2. Vaccination must be put in place to ensure that children and adolescents are vaccinated. The three rounds of HPV vaccine are available to men and women between the ages of 9 and 45 to prevent HPV infection and reduce the risk of HPV-related cancers.
3. Be screened regularly so you can increase your chances of finding tumors. Early detection of tumors allows you to receive treatment as early as possible, and early treatment can help you improve your recovery rate. Your doctor will perform a neck examination, throat examination and oral examination.
4. Pay more attention to your oral health and remember to visit your dentist regularly as they are usually the first to detect tongue and tonsil abnormalities in addition to being able to clean your mouth.
5. Reduce or quit smoking in your daily life and limit alcohol consumption to reduce your risk.
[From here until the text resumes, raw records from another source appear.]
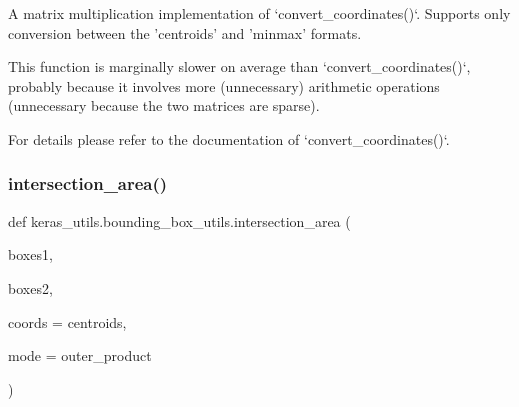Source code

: \begin{DoxyVerb}A matrix multiplication implementation of `convert_coordinates()`.
Supports only conversion between the 'centroids' and 'minmax' formats.

This function is marginally slower on average than `convert_coordinates()`,
probably because it involves more (unnecessary) arithmetic operations (unnecessary
because the two matrices are sparse).

For details please refer to the documentation of `convert_coordinates()`.
\end{DoxyVerb}
 \mbox{\label{namespacekeras__utils_1_1bounding__box__utils_a91ddfb47dfc8b356861c2a04950b7913}} 
\subsubsection{\texorpdfstring{intersection\+\_\+area()}{intersection\_area()}}
{\footnotesize\ttfamily def keras\+\_\+utils.\+bounding\+\_\+box\+\_\+utils.\+intersection\+\_\+area (\begin{DoxyParamCaption}\item[{}]{boxes1,  }\item[{}]{boxes2,  }\item[{}]{coords = {\ttfamily \textquotesingle{}centroids\textquotesingle{}},  }\item[{}]{mode = {\ttfamily \textquotesingle{}outer\+\_\+product\textquotesingle{}} }\end{DoxyParamCaption})}

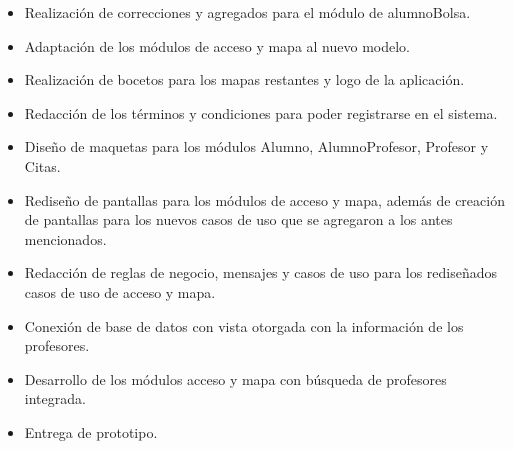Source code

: \begin{itemize}
	\item Realización de correcciones y agregados para el módulo de alumnoBolsa.
	\item Adaptación de los módulos de acceso y mapa al nuevo modelo.
	\item Realización de bocetos para los mapas restantes y logo de la aplicación.
	\item Redacción de los términos y condiciones para poder registrarse en el sistema.
	\item Diseño de maquetas para los módulos Alumno, AlumnoProfesor, Profesor y Citas.
	\item Rediseño de pantallas para los módulos de acceso y mapa, además de creación de pantallas para los nuevos casos de uso que se agregaron a los antes mencionados.
	\item Redacción de reglas de negocio, mensajes y casos de uso para los rediseñados casos de uso de acceso y mapa.
	\item Conexión de base de datos con vista otorgada con la información de los profesores.
	\item Desarrollo de los módulos acceso y mapa con búsqueda de profesores integrada.
	\item Entrega de prototipo.
\end{itemize}

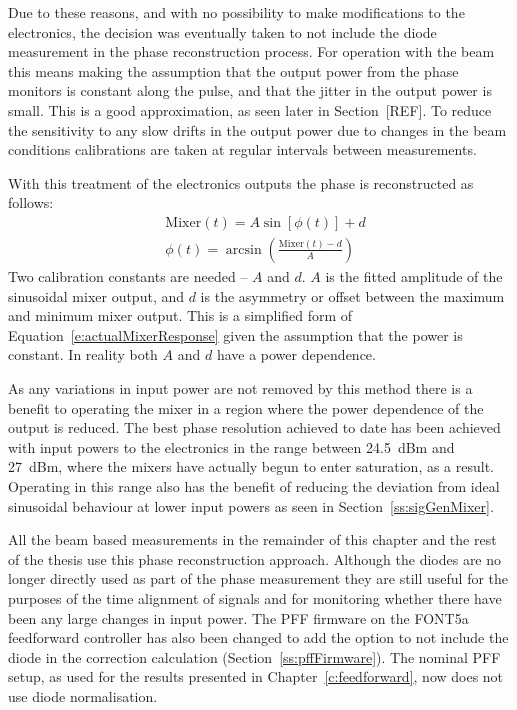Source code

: Due to these reasons, and with no possibility to make modifications to the electronics, the decision was eventually taken to not include the diode measurement in the phase reconstruction process. For operation with the beam this means making the assumption that the output power from the phase monitors is constant along the pulse, and that the jitter in the output power is small. This is a good approximation, as seen later in Section~[REF]. To reduce the sensitivity to any slow drifts in the output power due to changes in the beam conditions calibrations are taken at regular intervals between measurements.

With this treatment of the electronics outputs the phase is reconstructed as follows:
\begin{align}
&\mathrm{Mixer}(t) = A\sin[\phi(t)] + d \\
&\phi(t) = \arcsin\left(\frac{\mathrm{Mixer}(t)-d}{A}\right)
\label{e:phaseRecUsed}
\end{align}
Two calibration constants are needed -- \(A\) and \(d\). \(A\) is the fitted amplitude of the sinusoidal mixer output, and \(d\) is the asymmetry or offset between the maximum and minimum mixer output. This is a simplified form of Equation~\ref{e:actualMixerResponse} given the assumption that the power is constant. In reality both \(A\) and \(d\) have a power dependence.

As any variations in input power are not removed by this method there is a benefit to operating the mixer in a region where the power dependence of the output is reduced. The best phase resolution achieved to date has been achieved with input powers to the electronics in the range between 24.5~dBm and 27~dBm, where the mixers have actually begun to enter saturation, as a result. Operating in this range also has the benefit of reducing the deviation from ideal sinusoidal behaviour at lower input powers as seen in Section~\ref{ss:sigGenMixer}.

All the beam based measurements in the remainder of this chapter and the rest of the thesis use this phase reconstruction approach. Although the diodes are no longer directly used as part of the phase measurement they are still useful for the purposes of the time alignment of signals and for monitoring whether there have been any large changes in input power. The PFF firmware on the FONT5a feedforward controller has also been changed to add the option to not include the diode in the correction calculation (Section~\ref{ss:pffFirmware}). The nominal PFF setup, as used for the results presented in Chapter~\ref{c:feedforward}, now does not use diode normalisation.

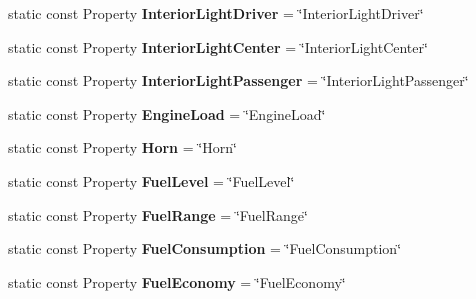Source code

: \begin{DoxyCompactItemize}
\item 
\hypertarget{classVehicleProperty_a16b99ec2210fd4ca509a00e59b80f8c0}{static const Property {\bfseries Interior\-Light\-Driver} = \char`\"{}Interior\-Light\-Driver\char`\"{}}\label{classVehicleProperty_a16b99ec2210fd4ca509a00e59b80f8c0}

\item 
\hypertarget{classVehicleProperty_a86c0bb4ab676e06e3c807d90c92e7240}{static const Property {\bfseries Interior\-Light\-Center} = \char`\"{}Interior\-Light\-Center\char`\"{}}\label{classVehicleProperty_a86c0bb4ab676e06e3c807d90c92e7240}

\item 
\hypertarget{classVehicleProperty_af60682429c3b2c7517715801d4ac0f92}{static const Property {\bfseries Interior\-Light\-Passenger} = \char`\"{}Interior\-Light\-Passenger\char`\"{}}\label{classVehicleProperty_af60682429c3b2c7517715801d4ac0f92}

\item 
\hypertarget{classVehicleProperty_a89cb1e6e8dcb7910270c333d79200665}{static const Property {\bfseries Engine\-Load} = \char`\"{}Engine\-Load\char`\"{}}\label{classVehicleProperty_a89cb1e6e8dcb7910270c333d79200665}

\item 
\hypertarget{classVehicleProperty_a69370e86d3520734d83a4c154b533642}{static const Property {\bfseries Horn} = \char`\"{}Horn\char`\"{}}\label{classVehicleProperty_a69370e86d3520734d83a4c154b533642}

\item 
\hypertarget{classVehicleProperty_a9bfbe5beb9e13c8de62c7514b3b22fc9}{static const Property {\bfseries Fuel\-Level} = \char`\"{}Fuel\-Level\char`\"{}}\label{classVehicleProperty_a9bfbe5beb9e13c8de62c7514b3b22fc9}

\item 
\hypertarget{classVehicleProperty_ae0c98c8cbfb6b8553faabfb9d4a42b35}{static const Property {\bfseries Fuel\-Range} = \char`\"{}Fuel\-Range\char`\"{}}\label{classVehicleProperty_ae0c98c8cbfb6b8553faabfb9d4a42b35}

\item 
\hypertarget{classVehicleProperty_afdc1b7b9ecf211d26221b155aef9a35a}{static const Property {\bfseries Fuel\-Consumption} = \char`\"{}Fuel\-Consumption\char`\"{}}\label{classVehicleProperty_afdc1b7b9ecf211d26221b155aef9a35a}

\item 
\hypertarget{classVehicleProperty_af34bb142d87eb300ce82e112598d5376}{static const Property {\bfseries Fuel\-Economy} = \char`\"{}Fuel\-Economy\char`\"{}}\label{classVehicleProperty_af34bb142d87eb300ce82e112598d5376}


\end{DoxyCompactItemize}
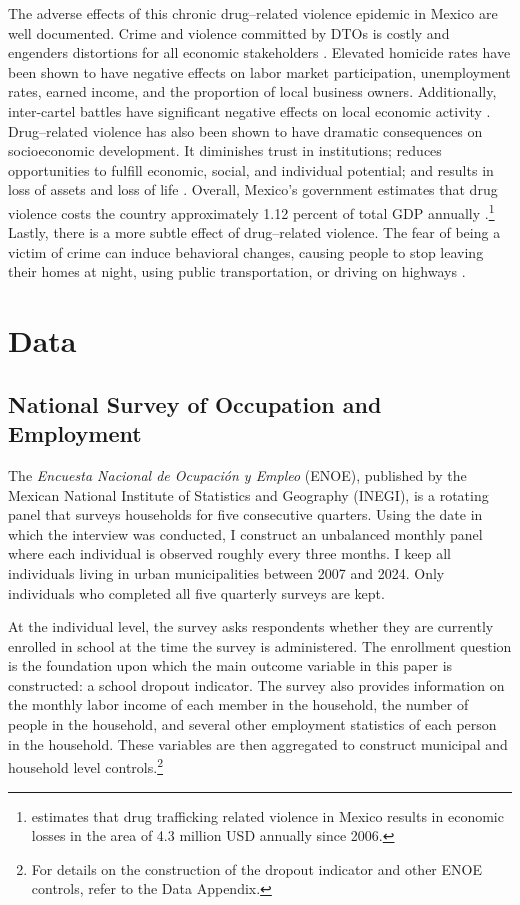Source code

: \documentclass[12pt,letter,english,intoc,bibliography=totoc,index=totoc,BCOR10mm,captions=tableheading,nottitlepage,fleqn]{article}
\theoremstyle{break}
\begin{document}
The adverse effects of this chronic drug--related violence epidemic in Mexico are well documented. Crime and violence committed by DTOs is costly and engenders distortions for all economic stakeholders \citep{jaitman2017}. Elevated homicide rates have been shown to have negative effects on labor market participation, unemployment rates, earned income, and the proportion of local business owners. Additionally, inter-cartel battles have significant negative effects on local economic activity \citep{Calderon2013}. Drug--related violence has also been shown to have dramatic consequences on socioeconomic development. It diminishes trust in institutions; reduces opportunities to fulfill economic, social, and individual potential; and results in loss of assets and loss of life \citep{imf2024violent}. Overall, Mexico's government estimates that drug violence costs the country approximately 1.12 percent of total GDP annually \citep{jones2013kingpin}.\footnote{\citet{rios2013} estimates that drug trafficking related violence in Mexico results in economic losses in the area of 4.3 million USD annually since 2006.} Lastly, there is a more subtle effect of drug--related violence. The fear of being a victim of crime can induce behavioral changes, causing people to stop leaving their homes at night, using public transportation, or driving on highways \citep{diazcayeros2017}.
\section{Data}
\subsection{National Survey of Occupation and Employment}
The \textit{Encuesta Nacional de Ocupaci\'{o}n y Empleo} (ENOE), published by the Mexican National Institute of Statistics and Geography (INEGI), is a rotating panel that surveys households for five consecutive quarters. Using the date in which the interview was conducted, I construct an unbalanced monthly panel where each individual is observed roughly every three months. I keep all individuals living in urban municipalities between 2007 and 2024. Only individuals who completed all five quarterly surveys are kept.

At the individual level, the survey asks respondents whether they are currently enrolled in school at the time the survey is administered. The enrollment question is the foundation upon which the main outcome variable in this paper is constructed: a school dropout indicator. The survey also provides information on the monthly labor income of each member in the household, the number of people in the household, and several other employment statistics of each person in the household. These variables are then aggregated to construct municipal and household level controls.\footnote{For details on the construction of the dropout indicator and other ENOE controls, refer to the Data Appendix.} 
\end{document}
Recognizing the symptoms of HPV-related throat cancer can be challenging and easily overlooked. Always consult your doctor or ear, nose and throat specialist if these symptoms persist for more than two weeks.
1. Lump or swelling in the neck
2. Ear pain
3. difficulty swallowing, as if something is stuck in the back of your throat
4. new snoring problems without sudden weight gain
5. Difficulty eating
6. Hoarseness or change in voice
7. Sore throat
8. Swollen lymph nodes
9. Unexplained weight loss
HPV-related laryngeal cancers develop slowly but can spread quickly to the lymph nodes. They are usually diagnosed when they have spread to the lymph nodes in the neck and cause significant swelling and neck lumps. However, according to the latest AJCC cancer staging system, these cancers respond unusually well to treatment, and even patients with multiple lymph nodes affected may fall into stage 1 or 2 disease.
HPV-related laryngeal cancers typically take up to 30 years to appear and most often affect adults between the ages of 40 and 60. According to the Oral Cancer Foundation, this cancer is growing fastest in healthy men between the ages of 35 and 55. Clinical tests look for the P16 molecular marker in biopsy samples, which indicates HPV-related cancers. When you know the risks and what to look for, successful treatment and cure rates are high.
In conclusion, the link between HPV and laryngeal cancer is well established, and researchers continue to find out more about HPV-related laryngeal cancers as they work to find better ways to prevent and treat them.